Your answer should be the lines of the data below that contain "need".

====

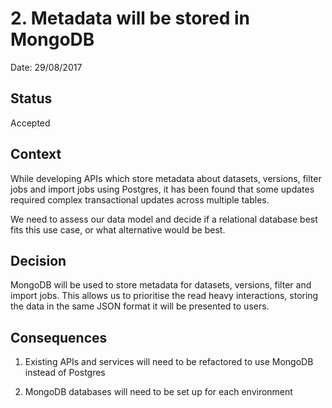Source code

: # 2. Metadata will be stored in MongoDB

Date: 29/08/2017

## Status

Accepted

## Context

While developing APIs which store metadata about datasets, versions, filter jobs
and import jobs using Postgres, it has been found that some updates required
complex transactional updates across multiple tables.

We need to assess our data model and decide if a relational database
best fits this use case, or what alternative would be best.

## Decision

MongoDB will be used to store metadata for datasets, versions, filter and import
jobs. This allows us to prioritise the read heavy interactions, storing the
data in the same JSON format it will be presented to users.

## Consequences

1. Existing APIs and services will need to be refactored to use MongoDB instead
of Postgres

2. MongoDB databases will need to be set up for each environment
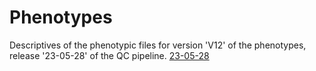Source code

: # Phenotypes
Descriptives of the phenotypic files for version 'V12' of the phenotypes, release '23-05-28' of the QC pipeline.
[23-05-28](pregnancy_table/n_previous_deliveries.md)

====

Answer for the task ->
We need to assess our data model and decide if a relational database
1. Existing APIs and services will need to be refactored to use MongoDB instead
2. MongoDB databases will need to be set up for each environment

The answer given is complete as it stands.